Blood on the Tongue, Stephen Booth

It was one of the worst sounds you could ever hear – the ticking of a clock in an empty house after its owner had died. It was a reminder that the world would carry on just the same after you had gone

blood on the tongue

This is the third book featuring DC Ben Cooper and DS Diane Fry .

The author had this to say about his main characters in an interview not long after the release of the book:

Ben Cooper is the local lad, born and raised in the Peak District. He is from a farming background, but his father was a police sergeant, a local hero, whose mantel Ben has inherited, somewhat reluctantly. Everyone knows him, and he understands the minds of the local people. Diane Fry, on the other hand, is an outsider, who has arrived from a big city force. She is ambitious, not really interested in establishing new friendships, but in advancing her career. I suppose there is some gender role reversal, as Ben is the sensitive, intuitive one who cares about the people he comes across in his job, while Diane is much tougher and hard-edged. The relationship between the two of them surprised me a little as it developed.

In Blood on the Tongue, wartime and present day mysteries are woven together within the northern Derbyshire landscape. The “tongue” in the title is Irontongue Hill, the location of past and present tragedies.

A snowplough crew uncover the body of an unidentified man while they are clearing a mountain pass. What link is there between his murder and the crash of a Lancaster bomber during the second world war and the discovery 50 years later of a woman’s  body in sight of the plane’s remaining wreckage?

This book has a lot of elements that appeal to me: character relationships are as important as the plot development, the location is vividly portrayed and plays an important part of the story, and a strong mix of history and folklore blend with events of the present day. It is excellent story telling, increasing in complexity as the story develops, until several strands of seemingly unrelated events draw together into a logical and satisfying resolution.

I loved it.

Continuing my recent practice, I’m including this song from Bella Hardy from Edale, Derbyshire; only a few miles from the setting of the book. The images of scenery from that area are by Paul Pearson.

An interview with Stephen Booth, conducted just after the publication of Blood on the Tongue (the quote near the beginning of this post comes from the interview).

2 thoughts on “Blood on the Tongue, Stephen Booth

  1. Very nice music and interesting scenery.

    Poignant quote about the clock, too.

    To me, it’s too surreal to describe that the world goes on like nothing happened after my dad died. I’ve just had my first birthday since that day. I’m thinking I’ll get my sons together for his birthday to remember him. I’ve heard of people getting together on the anniversaries of a death, but I don’t want to do that.
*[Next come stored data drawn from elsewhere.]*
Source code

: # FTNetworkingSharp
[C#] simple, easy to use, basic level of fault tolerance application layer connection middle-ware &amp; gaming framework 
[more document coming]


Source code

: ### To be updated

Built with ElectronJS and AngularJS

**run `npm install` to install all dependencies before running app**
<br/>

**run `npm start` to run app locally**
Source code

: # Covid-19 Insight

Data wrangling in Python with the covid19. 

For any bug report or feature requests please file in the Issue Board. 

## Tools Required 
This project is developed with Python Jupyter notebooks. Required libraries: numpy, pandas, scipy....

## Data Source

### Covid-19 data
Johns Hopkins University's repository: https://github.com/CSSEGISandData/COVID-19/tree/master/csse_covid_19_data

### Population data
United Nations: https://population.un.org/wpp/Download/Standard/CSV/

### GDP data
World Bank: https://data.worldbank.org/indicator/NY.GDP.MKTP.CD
    This particular book sounds like I might like to read it right now. We’ve been having snow, and I’ve been rather lethargic due to a flu. Yet I’d appreciate settling into the cozy, stay-inside weather in a bookwormier way. It could also be helpful to be transported into thinking processes with better values than currently demonstrated in the real world in my country [too many Americans are too embarrassing and hurtful].